WHAT TO WORK ON: All of the records are to be reproduced exactly.

RECORDS FOR THE EXERCISE:
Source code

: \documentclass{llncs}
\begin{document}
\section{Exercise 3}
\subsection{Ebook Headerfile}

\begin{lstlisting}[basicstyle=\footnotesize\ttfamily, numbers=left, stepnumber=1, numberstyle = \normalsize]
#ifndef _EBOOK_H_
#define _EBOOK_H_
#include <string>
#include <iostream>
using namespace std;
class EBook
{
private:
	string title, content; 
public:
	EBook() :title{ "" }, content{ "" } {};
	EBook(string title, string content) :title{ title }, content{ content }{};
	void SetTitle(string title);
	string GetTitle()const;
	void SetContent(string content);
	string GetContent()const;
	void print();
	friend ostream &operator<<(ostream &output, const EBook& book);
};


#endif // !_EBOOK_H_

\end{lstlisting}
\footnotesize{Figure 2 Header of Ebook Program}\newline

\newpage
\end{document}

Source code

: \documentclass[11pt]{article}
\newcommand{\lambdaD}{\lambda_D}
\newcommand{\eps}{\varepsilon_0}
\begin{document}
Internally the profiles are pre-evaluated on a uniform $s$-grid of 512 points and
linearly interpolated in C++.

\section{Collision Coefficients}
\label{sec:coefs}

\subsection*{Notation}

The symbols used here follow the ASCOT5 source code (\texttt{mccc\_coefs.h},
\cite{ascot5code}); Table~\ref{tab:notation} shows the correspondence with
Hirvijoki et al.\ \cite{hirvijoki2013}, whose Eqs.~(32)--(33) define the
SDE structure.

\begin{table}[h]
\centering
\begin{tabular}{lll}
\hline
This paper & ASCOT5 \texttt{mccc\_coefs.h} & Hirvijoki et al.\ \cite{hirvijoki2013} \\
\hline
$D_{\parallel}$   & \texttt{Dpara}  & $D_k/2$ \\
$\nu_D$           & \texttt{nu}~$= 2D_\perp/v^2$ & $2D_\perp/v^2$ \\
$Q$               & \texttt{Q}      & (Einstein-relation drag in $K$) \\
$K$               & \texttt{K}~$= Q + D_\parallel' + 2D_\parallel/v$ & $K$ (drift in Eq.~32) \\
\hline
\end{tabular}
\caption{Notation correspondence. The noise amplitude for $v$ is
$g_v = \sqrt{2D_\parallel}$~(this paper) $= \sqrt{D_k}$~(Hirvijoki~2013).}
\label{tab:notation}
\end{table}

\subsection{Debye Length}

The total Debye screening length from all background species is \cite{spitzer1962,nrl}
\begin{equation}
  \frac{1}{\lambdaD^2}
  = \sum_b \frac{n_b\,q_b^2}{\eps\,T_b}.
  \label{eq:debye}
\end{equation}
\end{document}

EXERCISE RESPONSE:
Source code

: \documentclass{llncs}
\begin{document}
\section{Exercise 3}
\subsection{Ebook Headerfile}

\begin{lstlisting}[basicstyle=\footnotesize\ttfamily, numbers=left, stepnumber=1, numberstyle = \normalsize]
#ifndef _EBOOK_H_
#define _EBOOK_H_
#include <string>
#include <iostream>
using namespace std;
class EBook
{
private:
	string title, content; 
public:
	EBook() :title{ "" }, content{ "" } {};
	EBook(string title, string content) :title{ title }, content{ content }{};
	void SetTitle(string title);
	string GetTitle()const;
	void SetContent(string content);
	string GetContent()const;
	void print();
	friend ostream &operator<<(ostream &output, const EBook& book);
};


#endif // !_EBOOK_H_

\end{lstlisting}
\footnotesize{Figure 2 Header of Ebook Program}\newline

\newpage
\end{document}

Source code

: \documentclass[11pt]{article}
\newcommand{\lambdaD}{\lambda_D}
\newcommand{\eps}{\varepsilon_0}
\begin{document}
Internally the profiles are pre-evaluated on a uniform $s$-grid of 512 points and
linearly interpolated in C++.

\section{Collision Coefficients}
\label{sec:coefs}

\subsection*{Notation}

The symbols used here follow the ASCOT5 source code (\texttt{mccc\_coefs.h},
\cite{ascot5code}); Table~\ref{tab:notation} shows the correspondence with
Hirvijoki et al.\ \cite{hirvijoki2013}, whose Eqs.~(32)--(33) define the
SDE structure.

\begin{table}[h]
\centering
\begin{tabular}{lll}
\hline
This paper & ASCOT5 \texttt{mccc\_coefs.h} & Hirvijoki et al.\ \cite{hirvijoki2013} \\
\hline
$D_{\parallel}$   & \texttt{Dpara}  & $D_k/2$ \\
$\nu_D$           & \texttt{nu}~$= 2D_\perp/v^2$ & $2D_\perp/v^2$ \\
$Q$               & \texttt{Q}      & (Einstein-relation drag in $K$) \\
$K$               & \texttt{K}~$= Q + D_\parallel' + 2D_\parallel/v$ & $K$ (drift in Eq.~32) \\
\hline
\end{tabular}
\caption{Notation correspondence. The noise amplitude for $v$ is
$g_v = \sqrt{2D_\parallel}$~(this paper) $= \sqrt{D_k}$~(Hirvijoki~2013).}
\label{tab:notation}
\end{table}

\subsection{Debye Length}

The total Debye screening length from all background species is \cite{spitzer1962,nrl}
\begin{equation}
  \frac{1}{\lambdaD^2}
  = \sum_b \frac{n_b\,q_b^2}{\eps\,T_b}.
  \label{eq:debye}
\end{equation}
\end{document}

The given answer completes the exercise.